→ **Information given**

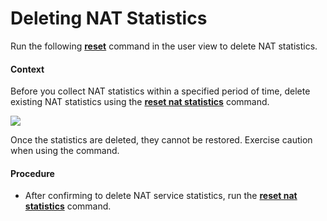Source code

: Deleting NAT Statistics
=======================

Run the following [**reset**](cmdqueryname=reset) command in the user view to delete NAT statistics.

#### Context

Before you collect NAT statistics within a specified period of time, delete existing NAT statistics using the [**reset nat statistics**](cmdqueryname=reset+nat+statistics) command.

![](../../../../public_sys-resources/notice_3.0-en-us.png) 

Once the statistics are deleted, they cannot be restored. Exercise caution when using the command.



#### Procedure

* After confirming to delete NAT service statistics, run the [**reset nat statistics**](cmdqueryname=reset+nat+statistics) command.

→ **What to work on**
Would you reproduce the lines above, from the very first through the line containing "#### Procedure", exactly and without the pictures?

→ **Solution for this task**
Source code

: Deleting NAT Statistics
=======================

Run the following [**reset**](cmdqueryname=reset) command in the user view to delete NAT statistics.

#### Context

Before you collect NAT statistics within a specified period of time, delete existing NAT statistics using the [**reset nat statistics**](cmdqueryname=reset+nat+statistics) command.

![](../../../../public_sys-resources/notice_3.0-en-us.png) 

Once the statistics are deleted, they cannot be restored. Exercise caution when using the command.



#### Procedure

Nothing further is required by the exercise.